Брижит обвинила отца, что он «старомодный тип из эпохи динозавров». Однако Пилу с Тоти стойко держали оборону, не желая сдаваться.
Через несколько месяцев после того, как Пилу пригрозил Вадиму револьвером, отношения сторон накалились до предела. Вадим собирался на несколько недель в Ниццу — ему требовались тишина и спокойствие, чтобы завершить работу над сценарием, — и он зашел к Брижит попрощаться. Она объявила ему, что оба ее родителя пребывают в «своем коронном настроении»: «Тебе больше не видать своего Вадима» — и у нее произошел с ними серьезный разговор. Вадим попытался заверить ее, что все будет хорошо, но Брижит чувствовала себя подавленной, словно она потерпела поражение.

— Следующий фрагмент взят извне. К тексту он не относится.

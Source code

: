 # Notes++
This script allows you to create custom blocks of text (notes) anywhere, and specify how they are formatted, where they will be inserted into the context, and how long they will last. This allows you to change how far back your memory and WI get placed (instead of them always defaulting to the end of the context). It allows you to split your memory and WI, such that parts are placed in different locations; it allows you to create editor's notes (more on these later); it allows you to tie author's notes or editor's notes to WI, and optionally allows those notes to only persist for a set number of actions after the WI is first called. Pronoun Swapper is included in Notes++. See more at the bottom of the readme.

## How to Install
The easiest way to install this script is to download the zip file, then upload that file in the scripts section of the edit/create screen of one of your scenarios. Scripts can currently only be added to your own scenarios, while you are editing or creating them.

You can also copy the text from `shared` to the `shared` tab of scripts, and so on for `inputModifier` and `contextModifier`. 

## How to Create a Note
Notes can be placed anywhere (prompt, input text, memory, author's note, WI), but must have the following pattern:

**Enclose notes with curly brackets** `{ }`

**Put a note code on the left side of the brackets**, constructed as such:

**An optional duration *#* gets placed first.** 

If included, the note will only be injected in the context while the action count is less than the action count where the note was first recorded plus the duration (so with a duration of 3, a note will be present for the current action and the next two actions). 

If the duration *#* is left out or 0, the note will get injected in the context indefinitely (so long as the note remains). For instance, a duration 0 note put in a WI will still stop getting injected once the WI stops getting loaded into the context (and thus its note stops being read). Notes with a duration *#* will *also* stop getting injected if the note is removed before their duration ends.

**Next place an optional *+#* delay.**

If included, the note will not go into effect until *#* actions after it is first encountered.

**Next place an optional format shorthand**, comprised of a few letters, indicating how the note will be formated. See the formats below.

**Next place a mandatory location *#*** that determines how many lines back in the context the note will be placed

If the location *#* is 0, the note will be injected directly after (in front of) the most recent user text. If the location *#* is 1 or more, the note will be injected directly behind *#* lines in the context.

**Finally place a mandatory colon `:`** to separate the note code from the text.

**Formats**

Вечером того же дня, уже в поезде, рассказывает Вадим, на него нахлынула неведомое доселе чувство. «Я сразу не понял, что это такое. Я еще не знал, что это значило». Когда поезд сделал остановку в Ля-Рош Мижен, он едва не бросился из вагона, чтобы позвонить ей. Спустя неделю Вадим получил письмо, и ему стало ясно, откуда взялось это дурное предчувствие.
Мижану вбила себе в голову, что непременно хочет увидеть Париж в ночных огнях. Надо сказать, что остальных членов семьи подобная идея совершенно не интересовала, но 12-летняя Мижану добилась своего — Пилу и Тоти сдались.
Брижит, которая чувствовала себя несчастной и покинутой, отказалась присоединиться к их компании.
Вот почему родители и Мижану оставили ее одну в квартире, а сами отправились любоваться огнями. Семейное предание гласит, что Мижану заявила, что продрогла, и родителям пришлось вернуться с ней домой за пальто. Однако это не совсем так. Пилу быстренько провез жену и младшую дочь по ярко освещенным центральным улицам и, решив, что хорошего понемножку, объявил, что пора возвращаться домой.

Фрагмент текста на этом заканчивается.